Dr. Dave Rosser of Birmingham's Queen Elizabeth Hospital told the Associated Press that the schoolgirl had made a "remarkable recovery."
"She's very lively, she's got a great sense of humor," Rosser told reporters at the hospital, according to Associated Press. "She's not naive at all about what happened to her and the situation she's looking forward to in terms of being a high-profile person, and potentially a high-profile target. She's not naive to any of that, but she remains incredibly determined, incredibly cheerful and incredibly determined to speak for her cause."

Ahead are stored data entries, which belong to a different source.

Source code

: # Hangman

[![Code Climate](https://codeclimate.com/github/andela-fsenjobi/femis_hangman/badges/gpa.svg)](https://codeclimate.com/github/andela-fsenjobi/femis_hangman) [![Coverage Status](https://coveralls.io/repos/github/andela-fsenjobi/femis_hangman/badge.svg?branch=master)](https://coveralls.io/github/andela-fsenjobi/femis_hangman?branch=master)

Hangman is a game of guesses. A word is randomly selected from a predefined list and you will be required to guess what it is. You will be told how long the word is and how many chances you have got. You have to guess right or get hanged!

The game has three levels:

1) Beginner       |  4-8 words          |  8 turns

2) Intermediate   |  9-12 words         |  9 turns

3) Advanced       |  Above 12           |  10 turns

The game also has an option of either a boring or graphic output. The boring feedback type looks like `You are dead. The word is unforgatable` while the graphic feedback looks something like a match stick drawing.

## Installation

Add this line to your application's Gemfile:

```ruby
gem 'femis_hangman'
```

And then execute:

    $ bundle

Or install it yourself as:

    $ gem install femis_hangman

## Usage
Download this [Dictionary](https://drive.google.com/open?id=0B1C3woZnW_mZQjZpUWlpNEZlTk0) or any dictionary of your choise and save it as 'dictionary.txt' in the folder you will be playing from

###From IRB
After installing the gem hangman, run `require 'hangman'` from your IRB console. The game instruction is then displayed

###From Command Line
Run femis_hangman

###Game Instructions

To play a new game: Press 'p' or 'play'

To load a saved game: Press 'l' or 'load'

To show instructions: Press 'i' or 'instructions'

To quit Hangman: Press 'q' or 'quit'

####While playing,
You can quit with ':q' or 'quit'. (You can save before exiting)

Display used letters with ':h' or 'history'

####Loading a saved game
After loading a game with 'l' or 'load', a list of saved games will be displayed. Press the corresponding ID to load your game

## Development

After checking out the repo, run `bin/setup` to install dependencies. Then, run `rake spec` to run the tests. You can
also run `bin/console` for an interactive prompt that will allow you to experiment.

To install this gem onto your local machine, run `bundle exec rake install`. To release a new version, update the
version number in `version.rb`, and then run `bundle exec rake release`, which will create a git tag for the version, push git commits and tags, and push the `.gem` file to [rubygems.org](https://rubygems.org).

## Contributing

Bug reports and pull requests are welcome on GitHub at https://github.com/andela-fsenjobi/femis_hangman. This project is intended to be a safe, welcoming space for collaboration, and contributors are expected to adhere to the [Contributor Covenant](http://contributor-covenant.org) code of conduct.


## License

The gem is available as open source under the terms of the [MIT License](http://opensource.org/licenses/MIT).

Both the skull reconstruction surgery and the cochlear implant operation will be performed within the next 10 days and will take about 90 minutes each, according to doctors.
Doctors said that even though the cochear implant will be turned on in about a month's time, it could take anywhere between 15 and 18 months before Malala can hear in her left ear. However, doctors said that in time Malala's hearing in her left ear would return to normal levels.
"Anybody who's required a lengthy intensive care stay or undergone significant neurological injuries, studies tell us people don't report feeling as well as they used to for 15 to 18 months," he said, according to the Associated Press.
Doctors explained that how the titanium plate would be placed over a hole in Malala's skull. Doctors said that they had to remove a damaged piece of the teenager's missing skull had been surgically inserted in her abdomen to prevent the skull piece from getting infected in case it was needed to fix her skull at a later date.
However, doctors had eventually decided to use a titanium plate instead of the skull fragment still in Malala's abdomen to cover the hole.
Doctors said that Malala did not appear to show any signs of brain damage, memory loss or hormonal changes.